Extracted data entries
★ ★ ★ ★ ★ ★ ★
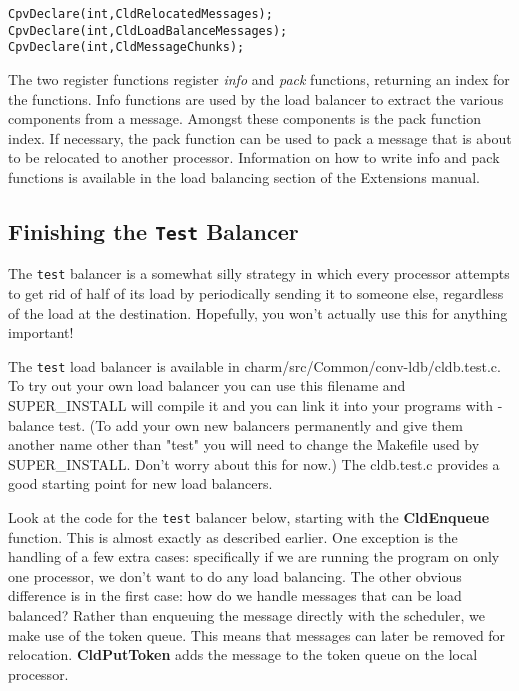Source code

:\begin{alltt}
CpvDeclare(int, CldRelocatedMessages);
CpvDeclare(int, CldLoadBalanceMessages);
CpvDeclare(int, CldMessageChunks);
\end{alltt}

The two register functions register {\sl info} and {\sl pack}
functions, returning an index for the functions.  Info functions are
used by the load balancer to extract the various components from a
message.  Amongst these components is the pack function index.  If
necessary, the pack function can be used to pack a message that is
about to be relocated to another processor.  Information on how
to write info and pack functions is available in the load balancing
section of the \converse{} Extensions manual. 

\subsection{Finishing the {\tt Test} Balancer}

The {\tt test} balancer is a somewhat silly strategy in which every
processor attempts to get rid of half of its load by periodically
sending it to someone else, regardless of the load at the
destination.  Hopefully, you won't actually use this for anything
important!

The {\tt test} load balancer is available in
charm/src/Common/conv-ldb/cldb.test.c.  To try out your own load
balancer you can use this filename and SUPER\_INSTALL will compile it
and you can link it into your \charmpp{} programs with -balance test.
(To add your own new balancers permanently and give them another name
other than "test" you will need to change the Makefile used by
SUPER\_INSTALL. Don't worry about this for now.)  The cldb.test.c
provides a good starting point for new load balancers.

Look at the code for the {\tt test} balancer below, starting with the
{\bf CldEnqueue} function.  This is almost exactly as described
earlier.  One exception is the handling of a few extra cases:
specifically if we are running the program on only one processor, we
don't want to do any load balancing.  The other obvious difference is
in the first case: how do we handle messages that can be load
balanced?  Rather than enqueuing the message directly with the
scheduler, we make use of the token queue.  This means that messages
can later be removed for relocation.  {\bf CldPutToken} adds the
message to the token queue on the local processor.

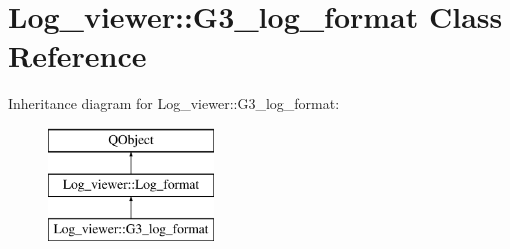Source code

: \hypertarget{class_log__viewer_1_1_g3__log__format}{\section{Log\-\_\-viewer\-:\-:G3\-\_\-log\-\_\-format Class Reference}
\label{class_log__viewer_1_1_g3__log__format}
}
Inheritance diagram for Log\-\_\-viewer\-:\-:G3\-\_\-log\-\_\-format\-:\begin{figure}[H]
\begin{center}
\leavevmode
\includegraphics[height=3.000000cm]{class_log__viewer_1_1_g3__log__format}
\end{center}
\end{figure}

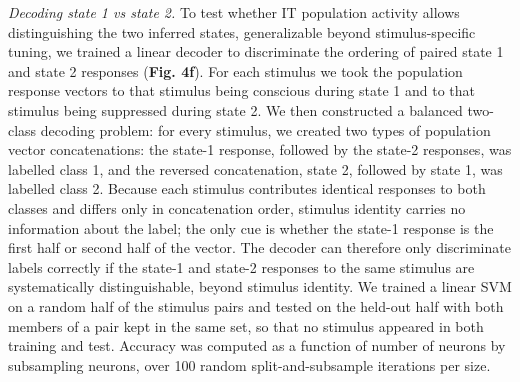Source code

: \documentclass{article}
\begin{document}
\textit{Decoding state 1 vs state 2.} To test whether IT population activity allows distinguishing the two inferred states, generalizable beyond stimulus-specific tuning, we trained a linear decoder to discriminate the ordering of paired state 1 and state 2 responses (\textbf{Fig. 4f}). For each stimulus we took the population response vectors to that stimulus being conscious during state 1 and to that stimulus being suppressed during state 2. We then constructed a balanced two-class decoding problem: for every stimulus, we created two types of population vector concatenations: the state-1 response, followed by the state-2 responses, was labelled class 1, and the reversed concatenation, state 2, followed by state 1, was labelled class 2. Because each stimulus contributes identical responses to both classes and differs only in concatenation order, stimulus identity carries no information about the label; the only cue is whether the state-1 response is the first half or second half of the vector. The decoder can therefore only discriminate labels correctly if the state-1 and state-2 responses to the same stimulus are systematically distinguishable, beyond stimulus identity. We trained a linear SVM on a random half of the stimulus pairs and tested on the held-out half with both members of a pair kept in the same set, so that no stimulus appeared in both training and test. Accuracy was computed as a function of number of neurons by subsampling neurons, over 100 random split-and-subsample iterations per size.
\end{document}
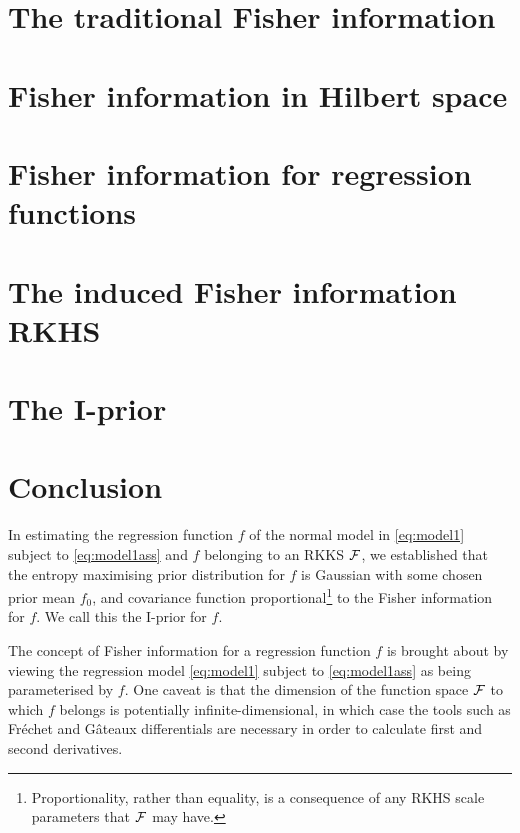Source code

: \documentclass[showframe,11pt,twoside,openright]{report}
\begin{document}
\section{The traditional Fisher information}


\section{Fisher information in Hilbert space}
\label{sec:fihilbert}


\section{Fisher information for regression functions}
\label{sec:firegfun}


\section{The induced Fisher information RKHS}
\label{sec:inducedFisherRKHS}


\section{The I-prior}


\section{Conclusion}

\label{errata3}
In estimating the regression function $f$ of the normal model in \cref{eq:model1} subject to \cref{eq:model1ass} and $f$ belonging to an RKKS ${\mathcal F}$, we established that the entropy maximising prior distribution for $f$ is Gaussian with some chosen prior mean $f_0$, and covariance function proportional\footnote{Proportionality, rather than equality, is a consequence of any RKHS scale parameters that ${\mathcal F}$ may have.} to the Fisher information for $f$.
We call this the I-prior for $f$.

The concept of Fisher information for a regression function $f$ is brought about by viewing the regression model \cref{eq:model1} subject to \cref{eq:model1ass} as being parameterised by $f$.
One caveat is that the dimension of the function space ${\mathcal F}$ to which $f$ belongs is potentially infinite-dimensional, in which case the tools such as Fréchet and Gâteaux differentials are necessary in order to calculate first and second derivatives.
\end{document}
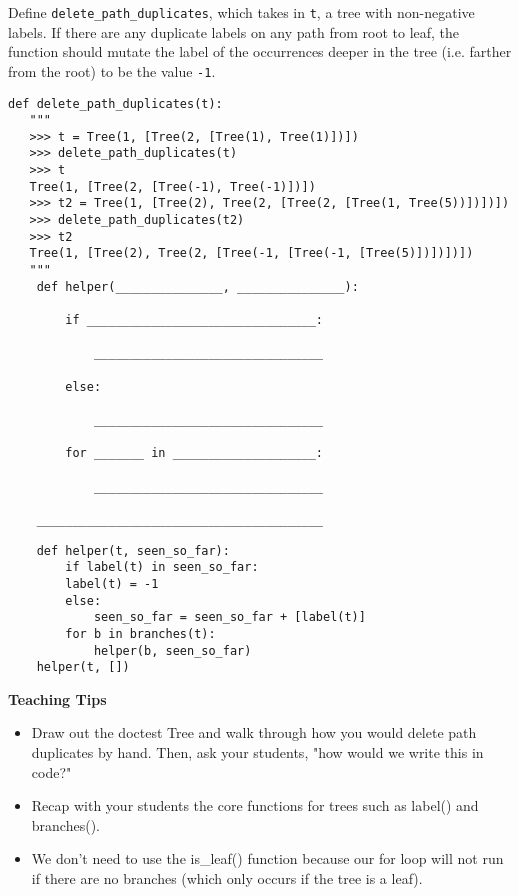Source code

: 
\question
Define \texttt{delete\_path\_duplicates}, which takes in \texttt{t}, a tree
with non-negative labels. If there are any duplicate labels on any path
from root to leaf, the function should mutate the label of the occurrences
deeper in the tree (i.e. farther from the root) to be the value \texttt{-1}.

\begin{lstlisting}
def delete_path_duplicates(t):
   """
   >>> t = Tree(1, [Tree(2, [Tree(1), Tree(1)])])
   >>> delete_path_duplicates(t)
   >>> t
   Tree(1, [Tree(2, [Tree(-1), Tree(-1)])])
   >>> t2 = Tree(1, [Tree(2), Tree(2, [Tree(2, [Tree(1, Tree(5))])])])
   >>> delete_path_duplicates(t2)
   >>> t2
   Tree(1, [Tree(2), Tree(2, [Tree(-1, [Tree(-1, [Tree(5)])])])])
   """
    def helper(_______________, _______________):

        if ________________________________:

            ________________________________

        else:

            ________________________________

        for _______ in ____________________:

            ________________________________

    ________________________________________

\end{lstlisting}

\begin{blocksection}
\begin{solution}
\begin{lstlisting}
    def helper(t, seen_so_far):
        if label(t) in seen_so_far:
        label(t) = -1
        else:
            seen_so_far = seen_so_far + [label(t)]
        for b in branches(t):
            helper(b, seen_so_far)
    helper(t, [])
\end{lstlisting}
\end{solution}
\end{blocksection}

\begin{guide}
    \textbf{Teaching Tips}
    \begin{itemize}
       \item Draw out the doctest Tree and walk through how you would delete path duplicates by hand. Then, ask your students, "how would we write this in code?"
       \item Recap with your students the core functions for trees such as label() and branches().
       \item We don't need to use the is\_leaf() function because our for loop will not run if there are no branches (which only occurs if the tree is a leaf).
    \end{itemize}
 \end{guide}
★ ★ ★ ★ ★ ★ ★
Tell how many lines of the records above hold the string "components". Give no other text.

*Result of this task*. 2